§ Task item
State the number of lines in these records that include the string "RViz", and say nothing more.

§ Record extracts
++++++++

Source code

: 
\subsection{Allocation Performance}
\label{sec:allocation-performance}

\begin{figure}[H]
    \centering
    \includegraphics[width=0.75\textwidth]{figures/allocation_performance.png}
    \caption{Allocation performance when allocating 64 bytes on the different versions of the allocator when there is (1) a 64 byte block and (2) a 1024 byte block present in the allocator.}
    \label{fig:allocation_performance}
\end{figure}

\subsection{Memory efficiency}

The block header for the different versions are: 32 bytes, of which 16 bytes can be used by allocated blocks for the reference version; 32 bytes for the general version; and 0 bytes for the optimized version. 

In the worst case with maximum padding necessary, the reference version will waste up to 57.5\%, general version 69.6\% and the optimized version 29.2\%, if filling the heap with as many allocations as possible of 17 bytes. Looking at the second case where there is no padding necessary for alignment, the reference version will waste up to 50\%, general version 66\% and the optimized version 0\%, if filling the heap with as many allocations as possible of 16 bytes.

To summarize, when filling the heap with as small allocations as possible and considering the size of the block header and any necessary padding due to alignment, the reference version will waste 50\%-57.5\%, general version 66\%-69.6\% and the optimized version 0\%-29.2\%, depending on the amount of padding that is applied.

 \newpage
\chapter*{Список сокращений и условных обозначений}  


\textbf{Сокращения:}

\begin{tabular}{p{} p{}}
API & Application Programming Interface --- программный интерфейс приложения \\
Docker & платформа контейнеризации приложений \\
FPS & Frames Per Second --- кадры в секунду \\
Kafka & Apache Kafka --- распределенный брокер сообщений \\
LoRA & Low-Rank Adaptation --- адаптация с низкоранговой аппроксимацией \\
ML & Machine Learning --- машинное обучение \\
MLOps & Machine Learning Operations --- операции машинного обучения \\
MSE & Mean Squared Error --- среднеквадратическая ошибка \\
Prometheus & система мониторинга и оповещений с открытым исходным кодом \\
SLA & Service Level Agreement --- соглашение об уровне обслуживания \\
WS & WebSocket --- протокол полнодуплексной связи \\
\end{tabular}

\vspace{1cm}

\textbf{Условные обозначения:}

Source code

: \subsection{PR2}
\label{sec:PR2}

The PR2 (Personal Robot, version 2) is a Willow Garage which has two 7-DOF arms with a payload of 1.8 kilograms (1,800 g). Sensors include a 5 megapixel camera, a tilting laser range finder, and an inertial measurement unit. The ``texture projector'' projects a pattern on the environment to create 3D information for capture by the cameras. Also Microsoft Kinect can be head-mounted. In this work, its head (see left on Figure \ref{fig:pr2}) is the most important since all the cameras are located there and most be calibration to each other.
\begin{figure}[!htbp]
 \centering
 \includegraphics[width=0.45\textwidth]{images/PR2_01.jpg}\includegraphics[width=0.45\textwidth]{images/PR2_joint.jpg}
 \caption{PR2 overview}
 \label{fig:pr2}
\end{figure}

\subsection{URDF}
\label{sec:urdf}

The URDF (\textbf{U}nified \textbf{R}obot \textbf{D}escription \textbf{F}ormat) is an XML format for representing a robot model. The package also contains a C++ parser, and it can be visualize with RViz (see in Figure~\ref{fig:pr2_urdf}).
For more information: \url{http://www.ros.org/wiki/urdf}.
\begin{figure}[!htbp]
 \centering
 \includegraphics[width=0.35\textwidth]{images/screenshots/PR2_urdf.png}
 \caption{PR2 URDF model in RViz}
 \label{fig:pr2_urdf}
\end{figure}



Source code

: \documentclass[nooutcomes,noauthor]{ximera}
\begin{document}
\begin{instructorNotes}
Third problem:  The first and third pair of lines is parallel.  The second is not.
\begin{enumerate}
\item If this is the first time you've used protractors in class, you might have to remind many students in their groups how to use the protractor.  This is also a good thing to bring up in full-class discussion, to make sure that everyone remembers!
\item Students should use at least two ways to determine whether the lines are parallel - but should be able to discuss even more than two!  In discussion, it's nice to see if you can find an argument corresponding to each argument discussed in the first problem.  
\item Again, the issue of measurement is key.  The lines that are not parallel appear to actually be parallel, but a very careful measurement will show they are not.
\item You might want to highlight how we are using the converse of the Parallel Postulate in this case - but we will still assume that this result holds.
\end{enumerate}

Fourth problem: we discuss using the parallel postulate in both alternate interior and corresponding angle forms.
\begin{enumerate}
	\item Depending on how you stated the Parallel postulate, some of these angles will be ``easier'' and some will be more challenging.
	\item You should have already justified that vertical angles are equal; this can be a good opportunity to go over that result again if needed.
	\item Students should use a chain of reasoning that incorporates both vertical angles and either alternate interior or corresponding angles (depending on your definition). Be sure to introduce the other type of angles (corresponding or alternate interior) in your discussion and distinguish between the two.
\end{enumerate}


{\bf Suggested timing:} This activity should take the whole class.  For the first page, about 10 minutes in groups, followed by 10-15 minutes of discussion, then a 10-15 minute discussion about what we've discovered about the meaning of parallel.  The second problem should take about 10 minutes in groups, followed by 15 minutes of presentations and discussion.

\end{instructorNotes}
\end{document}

++++++++

§ Response below
2